3. Cosmic Collision Brings Dark Matter Into View
A violent collision between a pair of massive galaxy clusters 3 billion light-years from Earth has turned up the most direct evidence yet of dark matter, the invisible substance thought to make up 80 percent of the matter in the universe. To catch dark matter in action, astrophysicists at Stanford University's Kavli Institute and the universities of Arizona and Florida compared X-ray images of visible matter in the clusters with a map of the total mass, which they obtained by measuring the degree to which light from distant galaxies was bent as it passed by, a phenomenon known as gravitational lensing.
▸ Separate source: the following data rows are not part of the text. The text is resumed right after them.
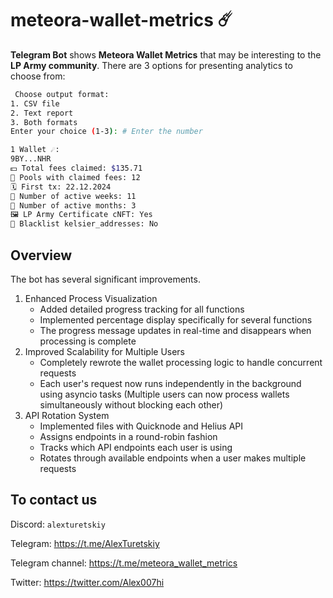 # meteora-wallet-metrics ☄️

**Telegram Bot** shows **Meteora Wallet Metrics** that may be interesting to the **LP Army community**. There are 3 options for presenting analytics to choose from:
```bash
 Choose output format:
1. CSV file
2. Text report
3. Both formats
Enter your choice (1-3): # Enter the number

1 Wallet ☄:
9BY...NHR
💵 Total fees claimed: $135.71
🛀 Pools with claimed fees: 12
🗓 First tx: 22.12.2024
📅 Number of active weeks: 11
📅 Number of active months: 3
🖼 LP Army Certificate сNFT: Yes
🚫 Blacklist kelsier_addresses: No
```
## Overview
The bot has several significant improvements.
1. Enhanced Process Visualization
   - Added detailed progress tracking for all functions
   - Implemented percentage display specifically for several functions
   - The progress message updates in real-time and disappears when processing is complete
2. Improved Scalability for Multiple Users
   - Completely rewrote the wallet processing logic to handle concurrent requests
   - Each user's request now runs independently in the background using asyncio tasks (Multiple users can now process wallets simultaneously without blocking each other)
3. API Rotation System
   - Implemented files with Quicknode and Helius API
   - Assigns endpoints in a round-robin fashion
   - Tracks which API endpoints each user is using
   - Rotates through available endpoints when a user makes multiple requests


## To contact us
Discord: `alexturetskiy`

Telegram: https://t.me/AlexTuretskiy

Telegram channel: https://t.me/meteora_wallet_metrics

Twitter: https://twitter.com/Alex007hi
When the researchers compared the two images, "the two didn't line up," says Kavli Institute astrophysicist Marusa Bradac. "This tells us there must be something there, and that it is dark matter." Because dark matter doesn't interact with regular matter, or with itself, it passes right through everything. So when the two galaxy clusters smashed together at a staggering 10 million miles per hour, visible matter slowed down in the crush of the collision, but dark matter flew through unfettered. "The visible matter created a kind of traffic jam in the middle, whereas dark matter has its own highway," Bradac says. The different locations of the two kinds of matter are seen in the image, where red represents visible matter and blue represents the dark stuff.
If dark matter exists, it should be present on Earth too. "There are dark matter particles around me and you right now," says Bradac. The next big step for physicists is to detect it in a terrestrial laboratory. That effort got a major boost two months after the Kavli crew announced its discovery, when the most sensitive — and recently upgraded — dark matter detector in the world went online. The Cryogenic Dark Matter Search (CDMS), buried half a mile deep in an old Minnesota iron mine to shield it from cosmic rays, searches for collisions between dark-matter particles called WIMPS and ordinary atoms in 19 hockey-puck-size hunks of germanium. The apparatus is tuned to spot heat energy deposited by these rare impacts, known as scattering events, so the temperature of the instrument's underground silicon and germanium detectors is held at a chilly –459.58 degrees Fahrenheit, just above absolute zero.
Physicists could detect dark matter in the next five years, says Bradac, assuming it has the properties scientists expect. CDMS physicist Dan Akerib of Case Western Reserve University is wagering that it does. "If WIMPS are just around the corner, we might be able to see something," he says. "I'm betting 10 years of my life that they are."